• Problem to solve:
Restate the data exactly as given and keep the pictures out.

• Material provided:
____________________

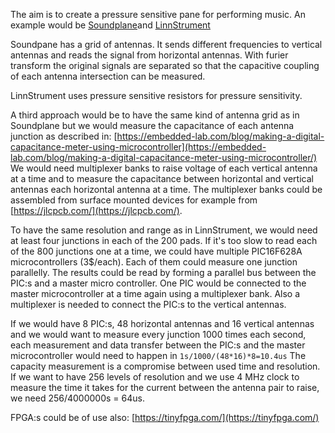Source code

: The aim is to create a pressure sensitive pane for performing music. An example would be [Soundplane](https://madronalabs.com/soundplane)and [LinnStrument](https://www.rogerlinndesign.com/linnstrument)

Soundpane has a grid of antennas. It sends different frequencies to vertical antennas and reads the signal from horizontal antennas. With furier transform the original signals are separated so that the capacitive coupling of each antenna intersection can be measured.

LinnStrument uses pressure sensitive resistors for pressure sensitivity.

A third approach would be to have the same kind of antenna grid as in Soundplane but we would measure the capacitance of each antenna junction as described in:
[https://embedded-lab.com/blog/making-a-digital-capacitance-meter-using-microcontroller](https://embedded-lab.com/blog/making-a-digital-capacitance-meter-using-microcontroller/) We would need multiplexer banks to raise voltage of each vertical antenna at a time and to measure the capacitance between horizontal and vertical antennas each horizontal antenna at a time. The multiplexer banks could be assembled from surface mounted devices for example from [https://jlcpcb.com/](https://jlcpcb.com/).

To have the same resolution and range as in LinnStrument, we would need at least four junctions in each of the 200 pads. If it's too slow to read each of the 800 junctions one at a time, we could have multiple PIC16F628A microcontrollers (3$/each). Each of them could measure one junction parallelly. The results could be read by forming a parallel bus between the PIC:s and a master micro controller. One PIC would be connected to the master microcontroller at a time again using a multiplexer bank. Also a multiplexer is needed to connect the PIC:s to the vertical antennas.

If we would have 8 PIC:s, 48 horizontal antennas and 16 vertical antennas and we would want to measure every junction 1000 times each second, each measurement and data transfer between the PIC:s and the master microcontroller would need to happen in  `1s/1000/(48*16)*8=10.4us` The capacity measurement is a compromise between used time and resolution. If we want to have 256 levels of resolution and we use 4 MHz clock to measure the time it takes for the current between the antenna pair to raise, we need 256/4000000s = 64us.

FPGA:s could be of use also: [https://tinyfpga.com/](https://tinyfpga.com/)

____________________

• Response:
Source code

: The aim is to create a pressure sensitive pane for performing music. An example would be [Soundplane](https://madronalabs.com/soundplane)and [LinnStrument](https://www.rogerlinndesign.com/linnstrument)

Soundpane has a grid of antennas. It sends different frequencies to vertical antennas and reads the signal from horizontal antennas. With furier transform the original signals are separated so that the capacitive coupling of each antenna intersection can be measured.

LinnStrument uses pressure sensitive resistors for pressure sensitivity.

A third approach would be to have the same kind of antenna grid as in Soundplane but we would measure the capacitance of each antenna junction as described in:
[https://embedded-lab.com/blog/making-a-digital-capacitance-meter-using-microcontroller](https://embedded-lab.com/blog/making-a-digital-capacitance-meter-using-microcontroller/) We would need multiplexer banks to raise voltage of each vertical antenna at a time and to measure the capacitance between horizontal and vertical antennas each horizontal antenna at a time. The multiplexer banks could be assembled from surface mounted devices for example from [https://jlcpcb.com/](https://jlcpcb.com/).

To have the same resolution and range as in LinnStrument, we would need at least four junctions in each of the 200 pads. If it's too slow to read each of the 800 junctions one at a time, we could have multiple PIC16F628A microcontrollers (3$/each). Each of them could measure one junction parallelly. The results could be read by forming a parallel bus between the PIC:s and a master micro controller. One PIC would be connected to the master microcontroller at a time again using a multiplexer bank. Also a multiplexer is needed to connect the PIC:s to the vertical antennas.

If we would have 8 PIC:s, 48 horizontal antennas and 16 vertical antennas and we would want to measure every junction 1000 times each second, each measurement and data transfer between the PIC:s and the master microcontroller would need to happen in  `1s/1000/(48*16)*8=10.4us` The capacity measurement is a compromise between used time and resolution. If we want to have 256 levels of resolution and we use 4 MHz clock to measure the time it takes for the current between the antenna pair to raise, we need 256/4000000s = 64us.

FPGA:s could be of use also: [https://tinyfpga.com/](https://tinyfpga.com/)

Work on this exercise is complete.